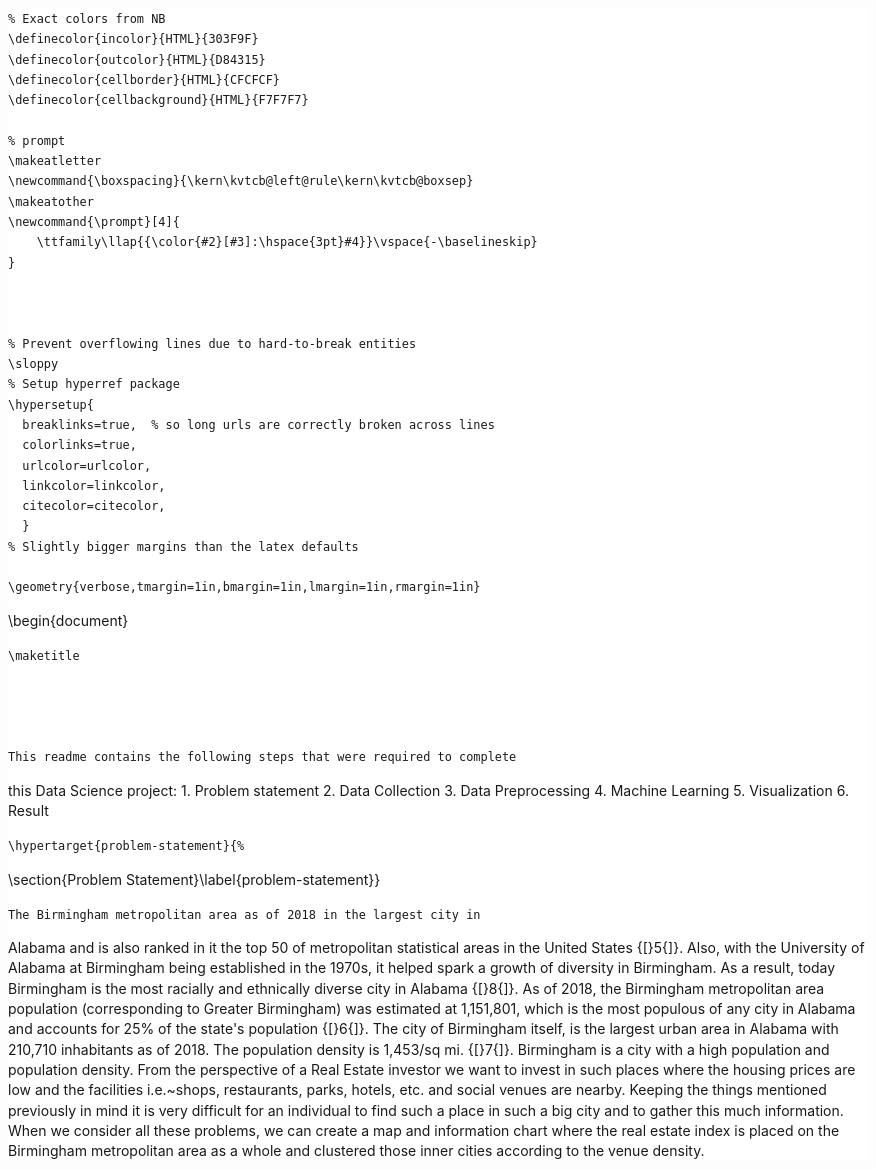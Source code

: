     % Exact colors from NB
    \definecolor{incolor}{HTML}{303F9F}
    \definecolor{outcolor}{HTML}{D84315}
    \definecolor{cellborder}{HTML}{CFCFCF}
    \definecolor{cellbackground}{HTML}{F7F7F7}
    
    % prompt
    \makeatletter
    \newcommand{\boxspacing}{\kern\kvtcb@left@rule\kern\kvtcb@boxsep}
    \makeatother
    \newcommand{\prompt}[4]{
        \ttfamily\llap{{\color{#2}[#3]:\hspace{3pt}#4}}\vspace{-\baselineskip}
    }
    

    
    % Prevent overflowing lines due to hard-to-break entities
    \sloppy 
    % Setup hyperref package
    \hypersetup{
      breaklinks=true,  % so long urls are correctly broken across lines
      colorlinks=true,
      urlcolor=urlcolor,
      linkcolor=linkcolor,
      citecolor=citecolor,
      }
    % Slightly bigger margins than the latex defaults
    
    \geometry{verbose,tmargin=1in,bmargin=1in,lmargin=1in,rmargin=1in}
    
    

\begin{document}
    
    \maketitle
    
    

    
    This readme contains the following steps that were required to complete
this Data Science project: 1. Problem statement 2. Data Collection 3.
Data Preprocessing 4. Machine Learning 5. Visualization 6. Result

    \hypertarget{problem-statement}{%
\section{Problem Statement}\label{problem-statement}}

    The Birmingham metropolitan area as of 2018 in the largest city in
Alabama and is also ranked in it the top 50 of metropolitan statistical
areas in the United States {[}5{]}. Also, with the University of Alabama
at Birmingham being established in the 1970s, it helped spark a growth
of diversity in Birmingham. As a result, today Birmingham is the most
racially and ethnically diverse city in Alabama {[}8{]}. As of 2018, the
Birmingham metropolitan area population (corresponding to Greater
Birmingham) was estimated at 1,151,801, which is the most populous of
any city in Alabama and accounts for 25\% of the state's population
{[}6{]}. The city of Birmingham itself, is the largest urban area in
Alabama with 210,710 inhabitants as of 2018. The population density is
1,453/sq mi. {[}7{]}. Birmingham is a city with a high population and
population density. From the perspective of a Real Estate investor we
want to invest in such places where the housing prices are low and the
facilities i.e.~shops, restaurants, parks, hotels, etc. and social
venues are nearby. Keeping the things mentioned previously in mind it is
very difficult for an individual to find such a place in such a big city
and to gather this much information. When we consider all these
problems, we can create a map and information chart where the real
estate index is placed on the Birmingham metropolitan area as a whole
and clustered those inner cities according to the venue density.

----------------

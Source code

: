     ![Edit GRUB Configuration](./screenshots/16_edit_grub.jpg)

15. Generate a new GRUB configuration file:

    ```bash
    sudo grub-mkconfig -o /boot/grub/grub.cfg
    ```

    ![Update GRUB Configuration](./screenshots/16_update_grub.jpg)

----------------

• _Instructions for the task_
From the records above, quote only the lines running from the line with "The Birmingham metropolitan area as of" to the line with "racially and ethnically", both lines included.

• _The answer_
    The Birmingham metropolitan area as of 2018 in the largest city in
Alabama and is also ranked in it the top 50 of metropolitan statistical
areas in the United States {[}5{]}. Also, with the University of Alabama
at Birmingham being established in the 1970s, it helped spark a growth
of diversity in Birmingham. As a result, today Birmingham is the most
racially and ethnically diverse city in Alabama {[}8{]}. As of 2018, the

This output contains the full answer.